INPUT FOR THIS TASK –
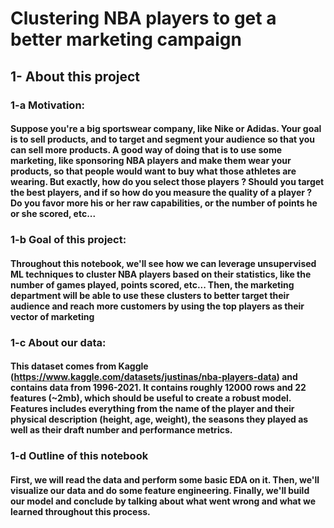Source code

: # Clustering NBA players to get a better marketing campaign

## 1- About this project

### 1-a Motivation:

#### Suppose you're a big sportswear company, like Nike or Adidas. Your goal is to sell products, and to target and segment your audience so that you can sell more products. A good way of doing that is to use some marketing, like sponsoring NBA players and make them wear your products, so that people would want to buy what those athletes are wearing. But exactly, how do you select those players ? Should you target the best players, and if so how do you measure the quality of a player ? Do you favor more his or her raw capabilities, or the number of points he or she scored, etc...

### 1-b Goal of this project:

#### Throughout this notebook, we'll see how we can leverage unsupervised ML techniques to cluster NBA players based on their statistics, like the number of games played, points scored, etc... Then, the marketing department will be able to use these clusters to better target their audience and reach more customers by using the top players as their vector of marketing

### 1-c About our data:

#### This dataset comes from Kaggle (https://www.kaggle.com/datasets/justinas/nba-players-data) and contains data from 1996-2021. It contains roughly 12000 rows and 22 features (~2mb), which should be useful to create a robust model. Features includes everything from the name of the player and their physical description (height, age, weight), the seasons they played as well as their draft number and performance metrics.

### 1-d Outline of this notebook

#### First, we will read the data and perform some basic EDA on it. Then, we'll visualize our data and do some feature engineering. Finally, we'll build our model and conclude by talking about what went wrong and what we learned throughout this process.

ABOUT THIS EXERCISE – Both the first line of the records above and the line containing "### 1-b Goal" belong in the copy; please return them and every line between, exactly, minus the pictures.

EXPECTED OUTPUT –
Source code

: # Clustering NBA players to get a better marketing campaign

## 1- About this project

### 1-a Motivation:

#### Suppose you're a big sportswear company, like Nike or Adidas. Your goal is to sell products, and to target and segment your audience so that you can sell more products. A good way of doing that is to use some marketing, like sponsoring NBA players and make them wear your products, so that people would want to buy what those athletes are wearing. But exactly, how do you select those players ? Should you target the best players, and if so how do you measure the quality of a player ? Do you favor more his or her raw capabilities, or the number of points he or she scored, etc...

### 1-b Goal of this project:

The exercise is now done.